Source data
=== Section Start ===

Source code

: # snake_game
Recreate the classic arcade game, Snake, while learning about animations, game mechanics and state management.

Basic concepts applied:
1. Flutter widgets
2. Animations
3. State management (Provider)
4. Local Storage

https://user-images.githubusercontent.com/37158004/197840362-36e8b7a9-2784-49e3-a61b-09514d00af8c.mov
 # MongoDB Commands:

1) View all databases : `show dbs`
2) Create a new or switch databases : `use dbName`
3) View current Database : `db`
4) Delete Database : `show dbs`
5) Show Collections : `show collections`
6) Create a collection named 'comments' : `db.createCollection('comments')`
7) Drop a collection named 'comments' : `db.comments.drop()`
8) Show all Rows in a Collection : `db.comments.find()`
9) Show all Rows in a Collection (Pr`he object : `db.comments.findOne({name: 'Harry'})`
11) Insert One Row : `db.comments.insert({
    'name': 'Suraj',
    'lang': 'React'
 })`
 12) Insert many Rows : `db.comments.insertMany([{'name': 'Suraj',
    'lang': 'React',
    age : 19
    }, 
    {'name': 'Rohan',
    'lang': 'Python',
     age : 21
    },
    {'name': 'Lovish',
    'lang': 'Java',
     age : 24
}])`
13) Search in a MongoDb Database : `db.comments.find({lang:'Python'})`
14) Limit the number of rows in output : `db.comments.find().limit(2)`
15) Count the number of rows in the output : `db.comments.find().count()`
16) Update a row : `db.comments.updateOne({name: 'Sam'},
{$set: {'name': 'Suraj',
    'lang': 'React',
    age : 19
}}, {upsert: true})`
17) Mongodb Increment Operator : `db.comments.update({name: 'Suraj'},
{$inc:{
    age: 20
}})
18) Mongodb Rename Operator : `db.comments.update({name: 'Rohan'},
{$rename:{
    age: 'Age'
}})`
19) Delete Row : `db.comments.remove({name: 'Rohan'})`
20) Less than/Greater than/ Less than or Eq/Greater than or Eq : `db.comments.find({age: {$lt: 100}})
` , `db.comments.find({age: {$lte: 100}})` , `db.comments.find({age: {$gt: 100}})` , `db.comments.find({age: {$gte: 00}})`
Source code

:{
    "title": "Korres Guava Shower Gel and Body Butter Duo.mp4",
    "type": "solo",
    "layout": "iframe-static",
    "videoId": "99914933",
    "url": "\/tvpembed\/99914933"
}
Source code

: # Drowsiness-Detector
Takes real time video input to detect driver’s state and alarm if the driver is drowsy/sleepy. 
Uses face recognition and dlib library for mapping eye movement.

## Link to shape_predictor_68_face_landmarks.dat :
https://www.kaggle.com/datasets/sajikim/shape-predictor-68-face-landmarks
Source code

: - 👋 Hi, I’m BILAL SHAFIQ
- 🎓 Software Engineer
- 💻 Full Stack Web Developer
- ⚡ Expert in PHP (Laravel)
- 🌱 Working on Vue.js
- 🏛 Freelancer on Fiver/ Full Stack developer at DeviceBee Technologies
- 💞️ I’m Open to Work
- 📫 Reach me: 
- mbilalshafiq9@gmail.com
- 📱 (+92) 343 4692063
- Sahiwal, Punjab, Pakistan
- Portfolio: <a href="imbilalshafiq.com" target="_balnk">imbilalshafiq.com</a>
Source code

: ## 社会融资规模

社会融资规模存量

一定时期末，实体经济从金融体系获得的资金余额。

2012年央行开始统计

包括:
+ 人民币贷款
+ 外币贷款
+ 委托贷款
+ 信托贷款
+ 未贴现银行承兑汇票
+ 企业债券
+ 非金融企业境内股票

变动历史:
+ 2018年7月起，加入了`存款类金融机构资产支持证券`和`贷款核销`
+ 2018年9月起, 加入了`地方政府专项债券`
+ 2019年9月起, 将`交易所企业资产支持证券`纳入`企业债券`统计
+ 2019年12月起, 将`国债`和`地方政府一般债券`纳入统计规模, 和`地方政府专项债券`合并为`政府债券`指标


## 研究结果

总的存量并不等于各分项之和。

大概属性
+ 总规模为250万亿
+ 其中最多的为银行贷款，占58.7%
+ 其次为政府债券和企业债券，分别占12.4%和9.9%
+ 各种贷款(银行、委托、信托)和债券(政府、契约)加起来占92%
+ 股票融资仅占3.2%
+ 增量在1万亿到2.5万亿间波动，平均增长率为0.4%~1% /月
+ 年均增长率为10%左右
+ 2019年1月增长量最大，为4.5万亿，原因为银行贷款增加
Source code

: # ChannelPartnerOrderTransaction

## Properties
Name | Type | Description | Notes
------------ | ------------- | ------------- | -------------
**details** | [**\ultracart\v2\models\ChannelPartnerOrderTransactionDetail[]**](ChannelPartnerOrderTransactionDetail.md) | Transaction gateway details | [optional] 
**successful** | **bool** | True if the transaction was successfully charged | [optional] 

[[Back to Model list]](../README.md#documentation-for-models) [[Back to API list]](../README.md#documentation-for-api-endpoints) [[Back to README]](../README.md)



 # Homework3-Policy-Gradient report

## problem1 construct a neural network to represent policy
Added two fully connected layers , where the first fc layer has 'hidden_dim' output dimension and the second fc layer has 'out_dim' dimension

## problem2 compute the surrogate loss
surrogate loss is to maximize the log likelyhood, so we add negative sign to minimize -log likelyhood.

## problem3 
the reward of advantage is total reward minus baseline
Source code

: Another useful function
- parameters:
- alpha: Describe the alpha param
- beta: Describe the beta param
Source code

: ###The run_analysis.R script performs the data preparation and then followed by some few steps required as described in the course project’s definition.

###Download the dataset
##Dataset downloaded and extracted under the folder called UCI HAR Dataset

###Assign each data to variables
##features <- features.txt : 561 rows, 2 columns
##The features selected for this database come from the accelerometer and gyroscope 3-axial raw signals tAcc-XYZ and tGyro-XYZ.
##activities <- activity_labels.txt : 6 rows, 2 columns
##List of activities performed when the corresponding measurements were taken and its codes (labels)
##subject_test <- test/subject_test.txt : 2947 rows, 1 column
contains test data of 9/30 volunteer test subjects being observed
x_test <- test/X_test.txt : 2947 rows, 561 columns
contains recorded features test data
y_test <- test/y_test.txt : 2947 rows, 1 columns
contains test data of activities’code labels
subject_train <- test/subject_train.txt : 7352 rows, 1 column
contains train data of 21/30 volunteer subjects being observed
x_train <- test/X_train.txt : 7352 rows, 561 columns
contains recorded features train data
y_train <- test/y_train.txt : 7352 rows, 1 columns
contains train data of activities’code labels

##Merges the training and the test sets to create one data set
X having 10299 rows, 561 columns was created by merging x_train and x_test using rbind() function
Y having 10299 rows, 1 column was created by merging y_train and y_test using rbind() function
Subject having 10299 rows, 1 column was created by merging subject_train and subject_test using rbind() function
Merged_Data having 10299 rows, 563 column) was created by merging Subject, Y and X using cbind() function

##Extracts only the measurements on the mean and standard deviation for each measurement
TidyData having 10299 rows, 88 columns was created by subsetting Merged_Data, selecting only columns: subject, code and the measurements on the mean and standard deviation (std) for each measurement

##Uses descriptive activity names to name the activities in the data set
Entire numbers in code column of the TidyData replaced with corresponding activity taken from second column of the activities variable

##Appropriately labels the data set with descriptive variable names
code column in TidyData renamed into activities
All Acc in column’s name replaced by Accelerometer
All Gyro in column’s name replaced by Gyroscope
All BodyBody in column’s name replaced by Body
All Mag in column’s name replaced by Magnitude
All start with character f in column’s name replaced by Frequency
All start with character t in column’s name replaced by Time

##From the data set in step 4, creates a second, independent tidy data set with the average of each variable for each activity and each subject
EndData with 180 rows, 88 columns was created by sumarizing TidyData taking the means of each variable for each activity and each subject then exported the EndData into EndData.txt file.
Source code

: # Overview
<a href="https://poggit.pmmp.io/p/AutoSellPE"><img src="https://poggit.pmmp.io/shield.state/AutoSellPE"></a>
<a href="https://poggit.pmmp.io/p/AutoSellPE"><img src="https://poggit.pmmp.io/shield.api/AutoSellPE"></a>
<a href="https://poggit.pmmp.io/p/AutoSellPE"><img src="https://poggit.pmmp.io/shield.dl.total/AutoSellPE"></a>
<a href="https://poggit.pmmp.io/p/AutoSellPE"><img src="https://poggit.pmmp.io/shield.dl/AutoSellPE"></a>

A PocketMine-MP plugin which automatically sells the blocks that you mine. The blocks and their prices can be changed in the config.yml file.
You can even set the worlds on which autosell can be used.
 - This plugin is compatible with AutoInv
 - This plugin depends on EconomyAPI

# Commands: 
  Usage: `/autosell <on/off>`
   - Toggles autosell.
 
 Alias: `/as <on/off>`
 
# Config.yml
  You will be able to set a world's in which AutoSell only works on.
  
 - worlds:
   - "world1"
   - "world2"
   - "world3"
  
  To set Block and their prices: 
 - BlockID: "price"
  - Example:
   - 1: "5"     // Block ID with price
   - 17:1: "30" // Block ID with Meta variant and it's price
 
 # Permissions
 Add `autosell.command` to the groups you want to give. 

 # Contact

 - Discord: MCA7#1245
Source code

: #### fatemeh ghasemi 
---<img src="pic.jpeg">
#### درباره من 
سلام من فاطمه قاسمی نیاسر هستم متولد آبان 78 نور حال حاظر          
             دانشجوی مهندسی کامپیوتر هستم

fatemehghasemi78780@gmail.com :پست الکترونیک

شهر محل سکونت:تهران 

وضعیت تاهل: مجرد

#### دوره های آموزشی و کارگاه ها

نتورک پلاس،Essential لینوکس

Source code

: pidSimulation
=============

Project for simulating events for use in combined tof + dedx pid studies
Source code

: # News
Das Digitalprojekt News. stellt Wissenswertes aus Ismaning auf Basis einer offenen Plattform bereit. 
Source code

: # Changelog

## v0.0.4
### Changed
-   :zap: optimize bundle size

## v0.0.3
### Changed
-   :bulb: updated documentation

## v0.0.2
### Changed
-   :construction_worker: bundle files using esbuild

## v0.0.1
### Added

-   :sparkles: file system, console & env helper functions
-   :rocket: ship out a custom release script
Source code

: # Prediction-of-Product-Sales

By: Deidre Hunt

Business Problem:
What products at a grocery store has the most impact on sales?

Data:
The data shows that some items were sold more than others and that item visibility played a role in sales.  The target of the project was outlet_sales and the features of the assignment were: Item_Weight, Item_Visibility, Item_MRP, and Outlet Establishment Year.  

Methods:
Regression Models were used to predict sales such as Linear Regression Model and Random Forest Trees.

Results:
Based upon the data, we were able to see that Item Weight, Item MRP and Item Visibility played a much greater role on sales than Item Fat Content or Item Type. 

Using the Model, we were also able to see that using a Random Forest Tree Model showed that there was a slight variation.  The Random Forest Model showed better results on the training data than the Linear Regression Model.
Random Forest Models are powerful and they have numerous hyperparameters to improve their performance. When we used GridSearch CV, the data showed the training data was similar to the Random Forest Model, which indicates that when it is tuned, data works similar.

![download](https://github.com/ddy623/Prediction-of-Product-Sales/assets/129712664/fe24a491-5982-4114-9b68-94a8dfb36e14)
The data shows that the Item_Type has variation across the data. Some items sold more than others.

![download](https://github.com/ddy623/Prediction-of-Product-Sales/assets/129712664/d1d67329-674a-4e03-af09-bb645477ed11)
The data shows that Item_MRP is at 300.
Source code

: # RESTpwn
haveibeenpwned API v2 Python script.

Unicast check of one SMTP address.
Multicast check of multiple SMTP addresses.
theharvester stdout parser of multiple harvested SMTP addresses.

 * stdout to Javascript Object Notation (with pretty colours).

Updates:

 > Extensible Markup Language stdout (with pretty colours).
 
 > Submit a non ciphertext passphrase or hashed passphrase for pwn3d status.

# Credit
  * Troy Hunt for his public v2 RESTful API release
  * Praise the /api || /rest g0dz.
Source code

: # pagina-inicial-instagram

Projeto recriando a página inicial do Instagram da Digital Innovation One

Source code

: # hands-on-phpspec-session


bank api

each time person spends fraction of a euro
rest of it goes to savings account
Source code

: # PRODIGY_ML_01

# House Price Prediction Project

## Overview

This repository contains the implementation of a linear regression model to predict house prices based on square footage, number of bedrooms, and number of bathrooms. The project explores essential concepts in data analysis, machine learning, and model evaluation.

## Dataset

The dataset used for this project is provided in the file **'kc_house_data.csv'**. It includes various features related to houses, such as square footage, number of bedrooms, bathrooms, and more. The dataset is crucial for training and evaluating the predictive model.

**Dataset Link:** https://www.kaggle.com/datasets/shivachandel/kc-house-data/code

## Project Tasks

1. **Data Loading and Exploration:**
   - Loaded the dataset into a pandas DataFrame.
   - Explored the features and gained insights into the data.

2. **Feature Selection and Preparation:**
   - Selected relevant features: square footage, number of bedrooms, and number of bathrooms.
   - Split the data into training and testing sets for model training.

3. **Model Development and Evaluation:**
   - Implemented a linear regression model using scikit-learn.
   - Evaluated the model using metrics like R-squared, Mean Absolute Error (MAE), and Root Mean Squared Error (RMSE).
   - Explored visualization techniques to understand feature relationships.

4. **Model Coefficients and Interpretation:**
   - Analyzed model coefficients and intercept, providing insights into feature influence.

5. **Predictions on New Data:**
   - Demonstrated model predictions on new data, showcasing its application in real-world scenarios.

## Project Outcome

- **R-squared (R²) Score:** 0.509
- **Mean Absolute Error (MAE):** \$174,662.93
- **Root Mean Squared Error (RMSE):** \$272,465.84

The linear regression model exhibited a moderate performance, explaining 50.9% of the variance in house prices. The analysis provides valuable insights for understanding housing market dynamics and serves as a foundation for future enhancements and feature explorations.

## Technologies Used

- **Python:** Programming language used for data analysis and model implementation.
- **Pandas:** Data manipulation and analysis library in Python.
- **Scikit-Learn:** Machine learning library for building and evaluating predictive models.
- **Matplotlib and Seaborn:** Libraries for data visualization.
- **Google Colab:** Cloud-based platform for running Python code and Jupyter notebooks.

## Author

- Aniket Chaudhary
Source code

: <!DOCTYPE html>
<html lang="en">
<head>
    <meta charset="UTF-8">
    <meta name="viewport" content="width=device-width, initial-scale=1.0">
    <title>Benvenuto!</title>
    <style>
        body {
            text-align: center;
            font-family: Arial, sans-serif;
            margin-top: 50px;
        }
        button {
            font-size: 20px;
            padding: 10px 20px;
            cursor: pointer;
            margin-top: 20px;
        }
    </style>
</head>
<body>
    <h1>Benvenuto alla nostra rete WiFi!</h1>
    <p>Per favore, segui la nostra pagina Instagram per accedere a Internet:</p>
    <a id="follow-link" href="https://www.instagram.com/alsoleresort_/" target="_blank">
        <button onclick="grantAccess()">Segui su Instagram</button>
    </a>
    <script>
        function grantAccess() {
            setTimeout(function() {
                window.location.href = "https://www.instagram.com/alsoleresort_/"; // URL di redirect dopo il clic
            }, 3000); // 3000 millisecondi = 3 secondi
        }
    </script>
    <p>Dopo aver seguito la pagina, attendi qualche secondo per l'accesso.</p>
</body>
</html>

=== Section End ===

#### EXERCISE OBJECTIVE:
Go through the entries and return each line where the word "Added" appears.

#### SOLVED PROBLEM:
Added two fully connected layers , where the first fc layer has 'hidden_dim' output dimension and the second fc layer has 'out_dim' dimension
### Added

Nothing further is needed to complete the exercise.